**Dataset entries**

______

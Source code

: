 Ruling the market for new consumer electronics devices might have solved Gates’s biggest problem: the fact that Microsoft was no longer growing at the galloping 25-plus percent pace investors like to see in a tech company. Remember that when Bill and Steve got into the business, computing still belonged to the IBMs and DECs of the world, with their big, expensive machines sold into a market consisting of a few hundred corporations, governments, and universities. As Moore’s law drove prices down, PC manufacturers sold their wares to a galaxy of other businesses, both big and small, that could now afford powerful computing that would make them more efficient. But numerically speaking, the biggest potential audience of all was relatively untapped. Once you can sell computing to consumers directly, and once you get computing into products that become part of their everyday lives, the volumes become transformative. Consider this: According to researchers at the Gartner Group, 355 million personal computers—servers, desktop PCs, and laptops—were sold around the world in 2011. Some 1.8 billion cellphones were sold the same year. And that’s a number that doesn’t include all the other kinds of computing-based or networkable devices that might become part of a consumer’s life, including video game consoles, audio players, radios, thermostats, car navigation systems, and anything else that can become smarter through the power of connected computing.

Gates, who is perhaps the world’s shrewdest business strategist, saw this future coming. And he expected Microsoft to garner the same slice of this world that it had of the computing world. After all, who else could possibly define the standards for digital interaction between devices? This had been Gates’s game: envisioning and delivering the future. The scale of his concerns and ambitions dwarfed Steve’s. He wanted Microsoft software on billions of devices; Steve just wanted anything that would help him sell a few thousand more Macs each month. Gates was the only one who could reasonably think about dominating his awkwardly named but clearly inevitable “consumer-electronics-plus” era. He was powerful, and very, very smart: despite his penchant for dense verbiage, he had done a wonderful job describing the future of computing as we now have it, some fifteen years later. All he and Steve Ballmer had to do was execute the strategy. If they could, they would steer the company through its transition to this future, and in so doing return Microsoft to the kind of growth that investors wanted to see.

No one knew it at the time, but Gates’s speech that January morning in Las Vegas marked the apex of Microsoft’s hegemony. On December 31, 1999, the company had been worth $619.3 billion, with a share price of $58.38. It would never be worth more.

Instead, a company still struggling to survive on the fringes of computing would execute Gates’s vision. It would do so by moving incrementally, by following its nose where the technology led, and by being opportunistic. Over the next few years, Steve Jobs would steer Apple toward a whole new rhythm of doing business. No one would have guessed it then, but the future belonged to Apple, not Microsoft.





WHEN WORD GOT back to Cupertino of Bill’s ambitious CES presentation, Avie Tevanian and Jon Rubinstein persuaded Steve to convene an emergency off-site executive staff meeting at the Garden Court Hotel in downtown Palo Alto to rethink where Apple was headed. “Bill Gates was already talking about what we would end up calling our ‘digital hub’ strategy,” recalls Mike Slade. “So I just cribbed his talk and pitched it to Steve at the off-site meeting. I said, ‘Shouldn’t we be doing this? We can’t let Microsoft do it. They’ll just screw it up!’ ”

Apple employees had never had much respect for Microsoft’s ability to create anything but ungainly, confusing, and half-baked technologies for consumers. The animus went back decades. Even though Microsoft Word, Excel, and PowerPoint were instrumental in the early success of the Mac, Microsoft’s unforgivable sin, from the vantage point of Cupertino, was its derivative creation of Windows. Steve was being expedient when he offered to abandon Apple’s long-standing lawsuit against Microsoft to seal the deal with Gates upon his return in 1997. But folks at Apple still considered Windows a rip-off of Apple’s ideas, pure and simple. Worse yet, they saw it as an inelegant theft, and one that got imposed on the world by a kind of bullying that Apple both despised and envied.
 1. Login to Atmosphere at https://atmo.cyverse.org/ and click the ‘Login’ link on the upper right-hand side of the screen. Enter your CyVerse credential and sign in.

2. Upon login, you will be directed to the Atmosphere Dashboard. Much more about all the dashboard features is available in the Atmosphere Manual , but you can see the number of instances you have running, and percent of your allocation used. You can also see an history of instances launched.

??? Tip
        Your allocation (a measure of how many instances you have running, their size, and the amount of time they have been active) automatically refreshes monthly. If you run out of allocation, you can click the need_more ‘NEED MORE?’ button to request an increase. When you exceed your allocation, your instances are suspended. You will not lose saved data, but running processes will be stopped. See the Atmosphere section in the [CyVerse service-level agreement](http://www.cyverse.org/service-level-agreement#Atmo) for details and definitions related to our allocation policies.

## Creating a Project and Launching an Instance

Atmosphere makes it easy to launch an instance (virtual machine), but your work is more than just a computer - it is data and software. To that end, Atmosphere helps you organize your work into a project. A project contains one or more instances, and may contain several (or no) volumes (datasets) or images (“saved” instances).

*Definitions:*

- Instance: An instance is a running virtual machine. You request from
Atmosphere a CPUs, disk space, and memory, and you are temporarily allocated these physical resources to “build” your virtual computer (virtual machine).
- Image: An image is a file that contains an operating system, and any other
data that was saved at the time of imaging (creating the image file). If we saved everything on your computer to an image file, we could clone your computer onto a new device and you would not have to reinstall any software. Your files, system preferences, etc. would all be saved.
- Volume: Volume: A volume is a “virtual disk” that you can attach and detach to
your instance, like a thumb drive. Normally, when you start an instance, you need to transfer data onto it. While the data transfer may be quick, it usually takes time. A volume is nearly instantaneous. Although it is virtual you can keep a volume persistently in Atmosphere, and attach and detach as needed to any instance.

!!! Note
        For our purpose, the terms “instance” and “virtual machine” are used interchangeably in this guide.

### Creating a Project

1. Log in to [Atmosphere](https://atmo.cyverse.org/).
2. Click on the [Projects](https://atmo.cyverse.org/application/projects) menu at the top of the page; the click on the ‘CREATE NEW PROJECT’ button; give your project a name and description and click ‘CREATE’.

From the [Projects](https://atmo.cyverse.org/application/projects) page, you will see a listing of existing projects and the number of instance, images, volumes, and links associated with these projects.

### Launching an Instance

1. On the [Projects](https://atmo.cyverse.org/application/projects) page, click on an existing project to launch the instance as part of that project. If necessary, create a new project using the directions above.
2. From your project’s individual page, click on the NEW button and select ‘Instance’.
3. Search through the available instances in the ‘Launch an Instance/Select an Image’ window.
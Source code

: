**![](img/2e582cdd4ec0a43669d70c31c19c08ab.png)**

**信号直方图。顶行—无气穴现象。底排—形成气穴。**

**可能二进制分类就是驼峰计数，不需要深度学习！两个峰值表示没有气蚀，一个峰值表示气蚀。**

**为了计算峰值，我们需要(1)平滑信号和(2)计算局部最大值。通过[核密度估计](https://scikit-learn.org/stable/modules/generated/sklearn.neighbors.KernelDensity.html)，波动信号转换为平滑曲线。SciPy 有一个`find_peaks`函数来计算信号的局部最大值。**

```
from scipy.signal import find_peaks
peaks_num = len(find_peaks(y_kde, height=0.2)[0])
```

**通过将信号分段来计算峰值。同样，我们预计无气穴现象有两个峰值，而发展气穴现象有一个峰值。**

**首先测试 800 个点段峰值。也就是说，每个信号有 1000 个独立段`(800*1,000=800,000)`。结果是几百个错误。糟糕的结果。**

______

Write the entries out again verbatim, every one of them.

**THE ANSWER**
Source code

: Ruling the market for new consumer electronics devices might have solved Gates’s biggest problem: the fact that Microsoft was no longer growing at the galloping 25-plus percent pace investors like to see in a tech company. Remember that when Bill and Steve got into the business, computing still belonged to the IBMs and DECs of the world, with their big, expensive machines sold into a market consisting of a few hundred corporations, governments, and universities. As Moore’s law drove prices down, PC manufacturers sold their wares to a galaxy of other businesses, both big and small, that could now afford powerful computing that would make them more efficient. But numerically speaking, the biggest potential audience of all was relatively untapped. Once you can sell computing to consumers directly, and once you get computing into products that become part of their everyday lives, the volumes become transformative. Consider this: According to researchers at the Gartner Group, 355 million personal computers—servers, desktop PCs, and laptops—were sold around the world in 2011. Some 1.8 billion cellphones were sold the same year. And that’s a number that doesn’t include all the other kinds of computing-based or networkable devices that might become part of a consumer’s life, including video game consoles, audio players, radios, thermostats, car navigation systems, and anything else that can become smarter through the power of connected computing.

Gates, who is perhaps the world’s shrewdest business strategist, saw this future coming. And he expected Microsoft to garner the same slice of this world that it had of the computing world. After all, who else could possibly define the standards for digital interaction between devices? This had been Gates’s game: envisioning and delivering the future. The scale of his concerns and ambitions dwarfed Steve’s. He wanted Microsoft software on billions of devices; Steve just wanted anything that would help him sell a few thousand more Macs each month. Gates was the only one who could reasonably think about dominating his awkwardly named but clearly inevitable “consumer-electronics-plus” era. He was powerful, and very, very smart: despite his penchant for dense verbiage, he had done a wonderful job describing the future of computing as we now have it, some fifteen years later. All he and Steve Ballmer had to do was execute the strategy. If they could, they would steer the company through its transition to this future, and in so doing return Microsoft to the kind of growth that investors wanted to see.

No one knew it at the time, but Gates’s speech that January morning in Las Vegas marked the apex of Microsoft’s hegemony. On December 31, 1999, the company had been worth $619.3 billion, with a share price of $58.38. It would never be worth more.

Instead, a company still struggling to survive on the fringes of computing would execute Gates’s vision. It would do so by moving incrementally, by following its nose where the technology led, and by being opportunistic. Over the next few years, Steve Jobs would steer Apple toward a whole new rhythm of doing business. No one would have guessed it then, but the future belonged to Apple, not Microsoft.





WHEN WORD GOT back to Cupertino of Bill’s ambitious CES presentation, Avie Tevanian and Jon Rubinstein persuaded Steve to convene an emergency off-site executive staff meeting at the Garden Court Hotel in downtown Palo Alto to rethink where Apple was headed. “Bill Gates was already talking about what we would end up calling our ‘digital hub’ strategy,” recalls Mike Slade. “So I just cribbed his talk and pitched it to Steve at the off-site meeting. I said, ‘Shouldn’t we be doing this? We can’t let Microsoft do it. They’ll just screw it up!’ ”

Apple employees had never had much respect for Microsoft’s ability to create anything but ungainly, confusing, and half-baked technologies for consumers. The animus went back decades. Even though Microsoft Word, Excel, and PowerPoint were instrumental in the early success of the Mac, Microsoft’s unforgivable sin, from the vantage point of Cupertino, was its derivative creation of Windows. Steve was being expedient when he offered to abandon Apple’s long-standing lawsuit against Microsoft to seal the deal with Gates upon his return in 1997. But folks at Apple still considered Windows a rip-off of Apple’s ideas, pure and simple. Worse yet, they saw it as an inelegant theft, and one that got imposed on the world by a kind of bullying that Apple both despised and envied.
 1. Login to Atmosphere at https://atmo.cyverse.org/ and click the ‘Login’ link on the upper right-hand side of the screen. Enter your CyVerse credential and sign in.

2. Upon login, you will be directed to the Atmosphere Dashboard. Much more about all the dashboard features is available in the Atmosphere Manual , but you can see the number of instances you have running, and percent of your allocation used. You can also see an history of instances launched.

??? Tip
        Your allocation (a measure of how many instances you have running, their size, and the amount of time they have been active) automatically refreshes monthly. If you run out of allocation, you can click the need_more ‘NEED MORE?’ button to request an increase. When you exceed your allocation, your instances are suspended. You will not lose saved data, but running processes will be stopped. See the Atmosphere section in the [CyVerse service-level agreement](http://www.cyverse.org/service-level-agreement#Atmo) for details and definitions related to our allocation policies.

## Creating a Project and Launching an Instance

Atmosphere makes it easy to launch an instance (virtual machine), but your work is more than just a computer - it is data and software. To that end, Atmosphere helps you organize your work into a project. A project contains one or more instances, and may contain several (or no) volumes (datasets) or images (“saved” instances).

*Definitions:*

- Instance: An instance is a running virtual machine. You request from
Atmosphere a CPUs, disk space, and memory, and you are temporarily allocated these physical resources to “build” your virtual computer (virtual machine).
- Image: An image is a file that contains an operating system, and any other
data that was saved at the time of imaging (creating the image file). If we saved everything on your computer to an image file, we could clone your computer onto a new device and you would not have to reinstall any software. Your files, system preferences, etc. would all be saved.
- Volume: Volume: A volume is a “virtual disk” that you can attach and detach to
your instance, like a thumb drive. Normally, when you start an instance, you need to transfer data onto it. While the data transfer may be quick, it usually takes time. A volume is nearly instantaneous. Although it is virtual you can keep a volume persistently in Atmosphere, and attach and detach as needed to any instance.

!!! Note
        For our purpose, the terms “instance” and “virtual machine” are used interchangeably in this guide.

### Creating a Project

1. Log in to [Atmosphere](https://atmo.cyverse.org/).
2. Click on the [Projects](https://atmo.cyverse.org/application/projects) menu at the top of the page; the click on the ‘CREATE NEW PROJECT’ button; give your project a name and description and click ‘CREATE’.

From the [Projects](https://atmo.cyverse.org/application/projects) page, you will see a listing of existing projects and the number of instance, images, volumes, and links associated with these projects.

### Launching an Instance

1. On the [Projects](https://atmo.cyverse.org/application/projects) page, click on an existing project to launch the instance as part of that project. If necessary, create a new project using the directions above.
2. From your project’s individual page, click on the NEW button and select ‘Instance’.
3. Search through the available instances in the ‘Launch an Instance/Select an Image’ window.
Source code

:**![](img/2e582cdd4ec0a43669d70c31c19c08ab.png)**

**信号直方图。顶行—无气穴现象。底排—形成气穴。**

**可能二进制分类就是驼峰计数，不需要深度学习！两个峰值表示没有气蚀，一个峰值表示气蚀。**

**为了计算峰值，我们需要(1)平滑信号和(2)计算局部最大值。通过[核密度估计](https://scikit-learn.org/stable/modules/generated/sklearn.neighbors.KernelDensity.html)，波动信号转换为平滑曲线。SciPy 有一个`find_peaks`函数来计算信号的局部最大值。**

```
from scipy.signal import find_peaks
peaks_num = len(find_peaks(y_kde, height=0.2)[0])
```

**通过将信号分段来计算峰值。同样，我们预计无气穴现象有两个峰值，而发展气穴现象有一个峰值。**

**首先测试 800 个点段峰值。也就是说，每个信号有 1000 个独立段`(800*1,000=800,000)`。结果是几百个错误。糟糕的结果。**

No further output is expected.